Con esta postergación, el Gobierno busca mitigar el impacto en los precios de naftas y gasoil para evitar una mayor aceleración de la inflación. Para junio se espera un índice inflacionario inferior al de mayo, el cual a su vez sería menor al 2,6% registrado en abril. Según las últimas mediciones del IPC del Indec, la categoría «Transporte» concentra un peso significativo tras los recientes aumentos.
Asimismo, la medida apunta a atenuar la caída en las ventas de combustibles. En abril, según datos recopilados por el portal Surtidores con base en estadísticas oficiales de la Secretaría de Energía, se comercializaron 1.333.298 metros cúbicos de combustibles en todo el país, lo que representa una caída interanual del 2,38% respecto a los 1.365.814 metros cúbicos vendidos en abril de 2025. En comparación con marzo, la retracción fue del 1,98%.
Las ventas de nafta súper disminuyeron un 1,63% interanual, mientras que el diésel Grado 2 sufrió una contracción del 9,96%. En cambio, los combustibles premium mostraron crecimiento: la nafta de mayor calidad aumentó un 0,76% y el gasoil Grado 3 se incrementó un 5,85%. YPF fue la única petrolera que registró un aumento, con un crecimiento interanual en abril del 1,79%.
El decreto señala que la decisión de aplazar el ajuste se tomó “con el propósito de continuar estimulando el crecimiento de la economía a través de un sendero fiscal sostenible”. Por ello, considera necesario “diferir los incrementos remanentes originados en las referidas actualizaciones”.
En mayo, el Ejecutivo ya había diferido parcialmente la actualización de estos gravámenes sobre naftas y gasoil, tras postergar un mes su aplicación total en abril debido al impacto del conflicto bélico.
La actualización de estos impuestos se realiza en función de la inflación acumulada trimestral y tiene un impacto directo en los precios de naftas y gasoil en los surtidores, lo que luego repercute en los costos finales de productos y servicios.

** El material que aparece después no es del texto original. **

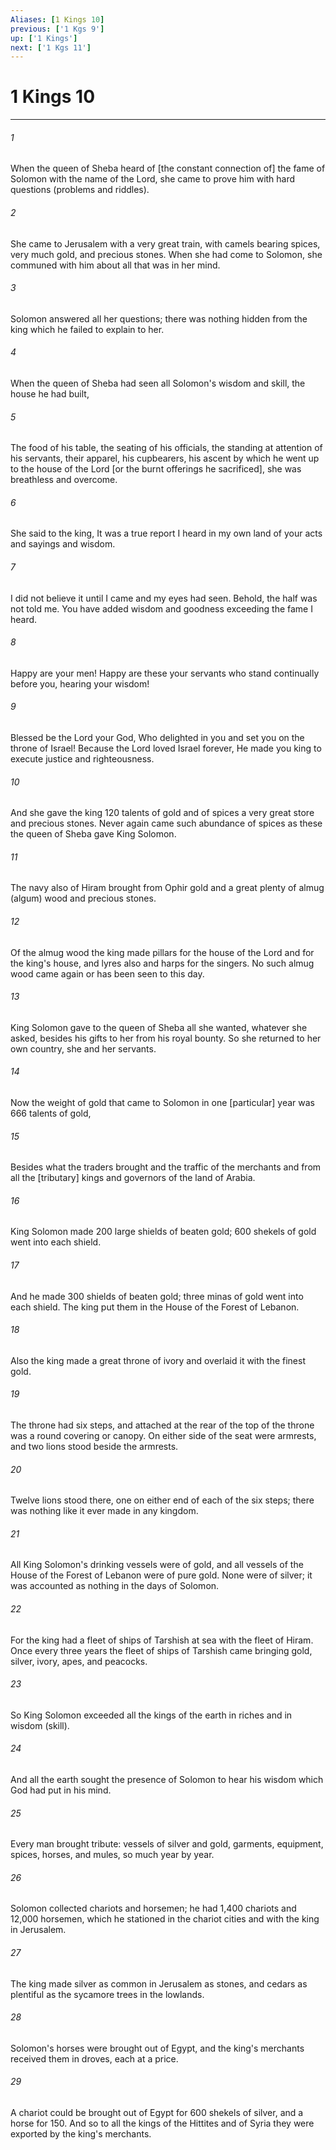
 ```yaml
---
Aliases: [1 Kings 10]
previous: ['1 Kgs 9']
up: ['1 Kings']
next: ['1 Kgs 11']
---
```

# 1 Kings 10

***

###### 1 

When the queen of Sheba heard of [the constant connection of] the fame of Solomon with the name of the Lord, she came to prove him with hard questions (problems and riddles). 

###### 2 

She came to Jerusalem with a very great train, with camels bearing spices, very much gold, and precious stones. When she had come to Solomon, she communed with him about all that was in her mind. 

###### 3 

Solomon answered all her questions; there was nothing hidden from the king which he failed to explain to her. 

###### 4 

When the queen of Sheba had seen all Solomon's wisdom and skill, the house he had built, 

###### 5 

The food of his table, the seating of his officials, the standing at attention of his servants, their apparel, his cupbearers, his ascent by which he went up to the house of the Lord [or the burnt offerings he sacrificed], she was breathless and overcome. 

###### 6 

She said to the king, It was a true report I heard in my own land of your acts and sayings and wisdom. 

###### 7 

I did not believe it until I came and my eyes had seen. Behold, the half was not told me. You have added wisdom and goodness exceeding the fame I heard. 

###### 8 

Happy are your men! Happy are these your servants who stand continually before you, hearing your wisdom! 

###### 9 

Blessed be the Lord your God, Who delighted in you and set you on the throne of Israel! Because the Lord loved Israel forever, He made you king to execute justice and righteousness. 

###### 10 

And she gave the king 120 talents of gold and of spices a very great store and precious stones. Never again came such abundance of spices as these the queen of Sheba gave King Solomon. 

###### 11 

The navy also of Hiram brought from Ophir gold and a great plenty of almug (algum) wood and precious stones. 

###### 12 

Of the almug wood the king made pillars for the house of the Lord and for the king's house, and lyres also and harps for the singers. No such almug wood came again or has been seen to this day. 

###### 13 

King Solomon gave to the queen of Sheba all she wanted, whatever she asked, besides his gifts to her from his royal bounty. So she returned to her own country, she and her servants. 

###### 14 

Now the weight of gold that came to Solomon in one [particular] year was 666 talents of gold, 

###### 15 

Besides what the traders brought and the traffic of the merchants and from all the [tributary] kings and governors of the land of Arabia. 

###### 16 

King Solomon made 200 large shields of beaten gold; 600 shekels of gold went into each shield. 

###### 17 

And he made 300 shields of beaten gold; three minas of gold went into each shield. The king put them in the House of the Forest of Lebanon. 

###### 18 

Also the king made a great throne of ivory and overlaid it with the finest gold. 

###### 19 

The throne had six steps, and attached at the rear of the top of the throne was a round covering or canopy. On either side of the seat were armrests, and two lions stood beside the armrests. 

###### 20 

Twelve lions stood there, one on either end of each of the six steps; there was nothing like it ever made in any kingdom. 

###### 21 

All King Solomon's drinking vessels were of gold, and all vessels of the House of the Forest of Lebanon were of pure gold. None were of silver; it was accounted as nothing in the days of Solomon. 

###### 22 

For the king had a fleet of ships of Tarshish at sea with the fleet of Hiram. Once every three years the fleet of ships of Tarshish came bringing gold, silver, ivory, apes, and peacocks. 

###### 23 

So King Solomon exceeded all the kings of the earth in riches and in wisdom (skill). 

###### 24 

And all the earth sought the presence of Solomon to hear his wisdom which God had put in his mind. 

###### 25 

Every man brought tribute: vessels of silver and gold, garments, equipment, spices, horses, and mules, so much year by year. 

###### 26 

Solomon collected chariots and horsemen; he had 1,400 chariots and 12,000 horsemen, which he stationed in the chariot cities and with the king in Jerusalem. 

###### 27 

The king made silver as common in Jerusalem as stones, and cedars as plentiful as the sycamore trees in the lowlands. 

###### 28 

Solomon's horses were brought out of Egypt, and the king's merchants received them in droves, each at a price. 

###### 29 

A chariot could be brought out of Egypt for 600 shekels of silver, and a horse for 150. And so to all the kings of the Hittites and of Syria they were exported by the king's merchants.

Durante la actual gestión se aplicaron incrementos, pero todavía permanecen pendientes ajustes correspondientes a trimestres de 2024, todo 2025 y el primer trimestre de 2026, que acumulan una inflación del 9,4%.
En tanto, el precio internacional del barril de petróleo se mantiene cercano a los 100 dólares debido a la prolongación del conflicto en Medio Oriente, sin perspectivas de acuerdo de paz. Al cierre de esta nota, el crudo Brent, referencia para Europa y utilizado en Argentina para fijar precios en los surtidores, cotizaba a 97 dólares.